Data and context is key for robust A.I. in health

Rebecca Bazeley

22 November 2017

In evidence to the House of Lords Select Committee on Artificial Intelligence (A.I.), PHG Foundation’s Head of Science, Dr Sobia Raza highlighted the potential value of an NHS wide strategy on using health data for algorithm development to realise the potential of A.I. for patients and to ensure data sets are sufficiently representative of the UK population. The committee is considering the economic, ethical and social implications of advances in artificial intelligence.

Following written evidence from PHG Foundation submitted to a House of Lords inquiry on Artificial Intelligence, PHG Foundation were invited to give oral evidence on the implications of A.I. for healthcare to the Select Committee on 21 November.

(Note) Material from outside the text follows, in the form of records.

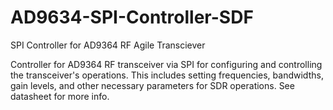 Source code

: # AD9634-SPI-Controller-SDF
SPI Controller for AD9364 RF Agile Transciever

Controller for AD9364 RF transceiver via SPI for configuring and controlling the transceiver's operations. This includes setting frequencies, bandwidths, gain levels, and other necessary parameters for SDR operations. See datasheet for more info. 

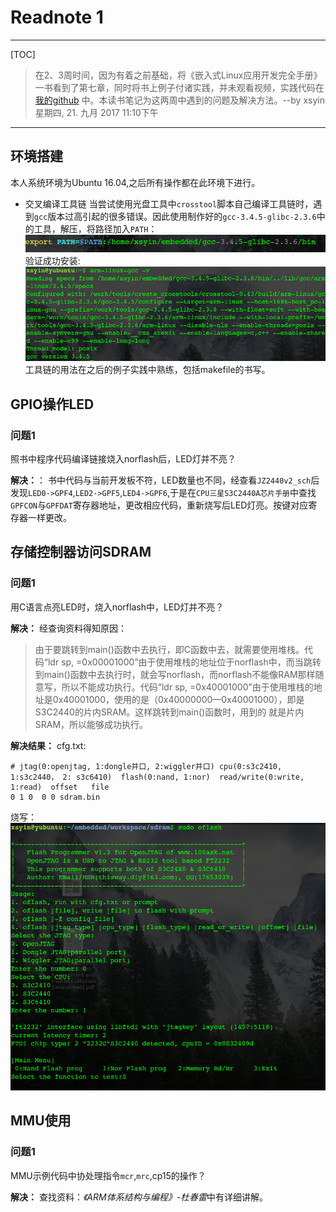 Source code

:# Readnote 1
------

[TOC]

> 在2、3周时间，因为有着之前基础，将《嵌入式Linux应用开发完全手册》一书看到了第七章，同时将书上例子付诸实践，并未观看视频，实践代码在[我的github](https://github.com/Xsyin/Embedded.git) 中。本读书笔记为这两周中遇到的问题及解决方法。--by xsyin 
星期四, 21. 九月 2017 11:10下午 

------

## 环境搭建  

本人系统环境为Ubuntu 16.04,之后所有操作都在此环境下进行。

- 交叉编译工具链 
  当尝试使用光盘工具中`crosstool`脚本自己编译工具链时，遇到`gcc`版本过高引起的很多错误。因此使用制作好的`gcc-3.4.5-glibc-2.3.6`中的工具，解压，将路径加入`PATH`： 
  ![](./img/path.png) 
验证成功安装:
![](./img/validation.png)
工具链的用法在之后的例子实践中熟练，包括makefile的书写。

## GPIO操作LED  

### 问题1  

  照书中程序代码编译链接烧入norflash后，LED灯并不亮？  
  
 **解决：**：
 书中代码与当前开发板不符，LED数量也不同，经查看`JZ2440v2_sch`后发现`LED0->GPF4`,`LED2->GPF5`,`LED4->GPF6`,于是在`CPU三星S3C2440A芯片手册`中查找`GPFCON`与`GPFDAT`寄存器地址，更改相应代码，重新烧写后LED灯亮。按键对应寄存器一样更改。
 
## 存储控制器访问SDRAM  

### 问题1  

用C语言点亮LED时，烧入norflash中，LED灯并不亮？  

 **解决：**
经查询资料得知原因：
> 由于要跳转到main()函数中去执行，即C函数中去，就需要使用堆栈。代码“ldr     sp, =0x00001000”由于使用堆栈的地址位于norflash中，而当跳转到main()函数中去执行时，就会写norflash，而norflash不能像RAM那样随意写，所以不能成功执行。代码“ldr     sp, =0x40001000”由于使用堆栈的地址是0x40001000，使用的是（0x40000000—0x40001000），即是S3C2440的片内SRAM。这样跳转到main()函数时，用到的     就是片内SRAM，所以能够成功执行。

**解决结果：** 
cfg.txt:

	# jtag(0:openjtag, 1:dongle并口, 2:wiggler并口) cpu(0:s3c2410, 1:s3c2440， 2: s3c6410)  flash(0:nand, 1:nor)  read/write(0:write, 1:read)  offset   file
	0 1 0  0 0 sdram.bin
	
烧写：
![](./img/oflash.png)

## MMU使用  

### 问题1  

MMU示例代码中协处理指令`mcr`,`mrc`,cp15的操作？  

**解决：**
查找资料：*《ARM体系结构与编程》-杜春雷*中有详细讲解。

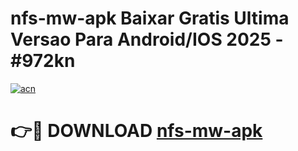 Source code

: # nfs-mw-apk Baixar Gratis Ultima Versao Para Android/IOS 2025 - #972kn

[![acn](https://github.com/user-attachments/assets/0f9c940e-d8b0-45ae-aac7-cd30a18b3e1c)](https://app.mediaupload.pro/?title=nfs-mw-apk&ref=15F)

# 👉🔴 DOWNLOAD [nfs-mw-apk](https://app.mediaupload.pro/?title=nfs-mw-apk&ref=15F) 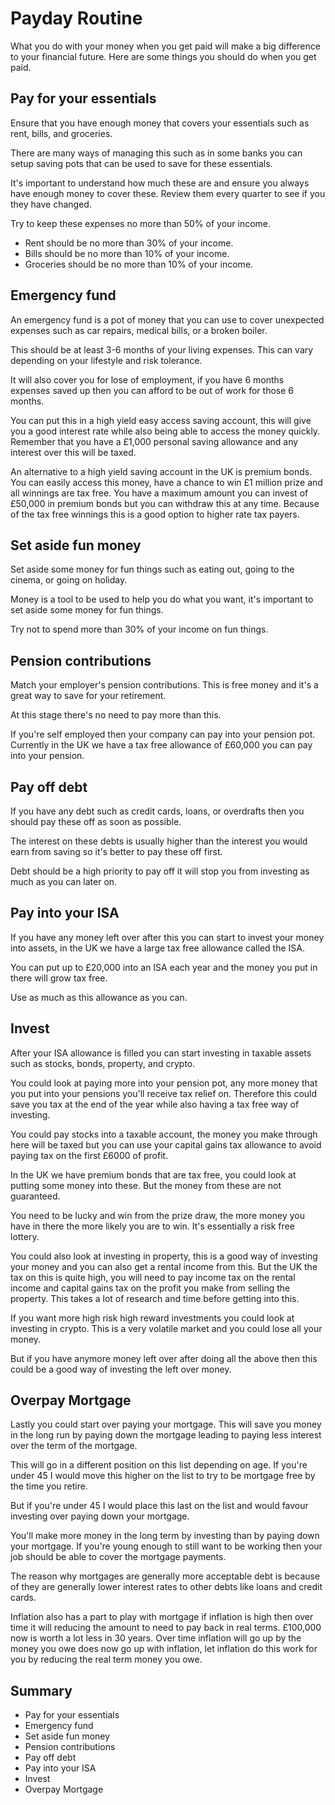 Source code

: # Payday Routine

What you do with your money when you get paid will make a big difference to your financial future. Here are some things
you should do when you get paid.

## Pay for your essentials

Ensure that you have enough money that covers your essentials such as rent, bills, and groceries.

There are many ways of managing this such as in some banks you can setup saving pots that can be used to save for these
essentials.

It's important to understand how much these are and ensure you always have enough money to cover these. Review them
every quarter to see if you they have changed.

Try to keep these expenses no more than 50% of your income.

- Rent should be no more than 30% of your income.
- Bills should be no more than 10% of your income.
- Groceries should be no more than 10% of your income.

## Emergency fund

An emergency fund is a pot of money that you can use to cover unexpected expenses such as car repairs, medical bills, or
a broken boiler.

This should be at least 3-6 months of your living expenses. This can vary depending on your lifestyle and risk
tolerance.

It will also cover you for lose of employment, if you have 6 months expenses saved up then you can afford to be out of
work for those 6 months.

You can put this in a high yield easy access saving account, this will give you a good interest rate while also being
able to access the money quickly. Remember that you have a £1,000 personal saving allowance and any interest over this
will be taxed.

An alternative to a high yield saving account in the UK is premium bonds. You can easily access this money, have a
chance to win £1 million prize and all winnings are tax free. You have a maximum amount you can invest of £50,000 in
premium bonds but you can withdraw this at any time. Because of the tax free winnings this is a good option to higher
rate tax payers.

## Set aside fun money

Set aside some money for fun things such as eating out, going to the cinema, or going on holiday.

Money is a tool to be used to help you do what you want, it's important to set aside some money for fun things.

Try not to spend more than 30% of your income on fun things.

## Pension contributions

Match your employer's pension contributions. This is free money and it's a great way to save for your retirement.

At this stage there's no need to pay more than this.

If you're self employed then your company can pay into your pension pot. Currently in the UK we have a tax free
allowance of £60,000 you can pay into your pension.

## Pay off debt

If you have any debt such as credit cards, loans, or overdrafts then you should pay these off as soon as possible.

The interest on these debts is usually higher than the interest you would earn from saving so it's better to pay these
off first.

Debt should be a high priority to pay off it will stop you from investing as much as you can later on.

## Pay into your ISA

If you have any money left over after this you can start to invest your money into assets, in the UK we have a large tax
free allowance called the ISA.

You can put up to £20,000 into an ISA each year and the money you put in there will grow tax free.

Use as much as this allowance as you can.

## Invest

After your ISA allowance is filled you can start investing in taxable assets such as stocks, bonds, property, and
crypto.

You could look at paying more into your pension pot, any more money that you put into your pensions you'll receive tax
relief on. Therefore this could
save you tax at the end of the year while also having a tax free way of investing.

You could pay stocks into a taxable account, the money you make through here will be taxed but you can use your capital
gains tax allowance to avoid paying tax on the first £6000 of profit.

In the UK we have premium bonds that are tax free, you could look at putting some money into these. But the money from
these are not guaranteed.

You need to be lucky and win from the prize draw, the more money you have in there the more likely you are to win. It's
essentially a risk free lottery.

You could also look at investing in property, this is a good way of investing your money and you can also get a rental
income from this. But the UK the tax on this is quite high, you will need to pay income tax on the rental income and
capital gains tax on the profit you make
from selling the property. This takes a lot of research and time before getting into this.

If you want more high risk high reward investments you could look at investing in crypto. This is a very volatile market
and you could lose all your money.

But if you have anymore money left over after doing all the above then this could be a good way of investing the left
over money.

## Overpay Mortgage

Lastly you could start over paying your mortgage. This will save you money in the long run by paying down the mortgage
leading to paying less interest over the term of the mortgage.

This will go in a different position on this list depending on age. If you're under 45 I would move this higher on the
list to try to be mortgage free by the time you retire.

But if you're under 45 I would place this last on the list and would favour investing over paying down your mortgage.

You'll make more money in the long term by investing than by paying down your mortgage. If you're young enough to still want to be working then your job should be able to
cover the mortgage payments.

The reason why mortgages are generally more acceptable debt is because of they are generally lower interest rates to
other debts like loans and credit cards.

Inflation also has a part to play with mortgage if inflation is high then over time it will reducing the amount to need
to pay back in real terms. £100,000 now is worth a lot less in 30 years. Over time inflation will go up by the money you owe does now go up with inflation, let inflation
do this work for you by reducing the real term money you owe.


## Summary

- Pay for your essentials
- Emergency fund
- Set aside fun money
- Pension contributions
- Pay off debt
- Pay into your ISA
- Invest
- Overpay Mortgage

Responding to a question on how to ensure the robust evaluation of machine learning tools before they are used on patients, Sobia used the analogy of driverless cars, which may have been trained and then successfully tested on broad open highways in California but are faced with a very different set of decisions on narrow British country lanes.

She said ‘It’s the same in healthcare – the A.I. algorithms have to be tested under the conditions and the population in which they will be used.’

Discussing the development of policy around A.I. Sobia emphasised the need for appropriate digital infrastructure in relation to storing, collecting, processing and transferring data - and the importance of retaining a focus on building patient and public trust for sharing health data. In order to gain access to large, representative data sets for A.I. development, it is key that there is greater engagement on the potential benefits and more widely on why data is vital to improving health, care and services.

Also giving evidence at this session were Dr Julian Huppert, Chair, Independent Review Panel for DeepMind Health and Nicola Perrin, Head, Understanding Patient Data, Wellcome Trust. The committee will report by the 31 March 2018.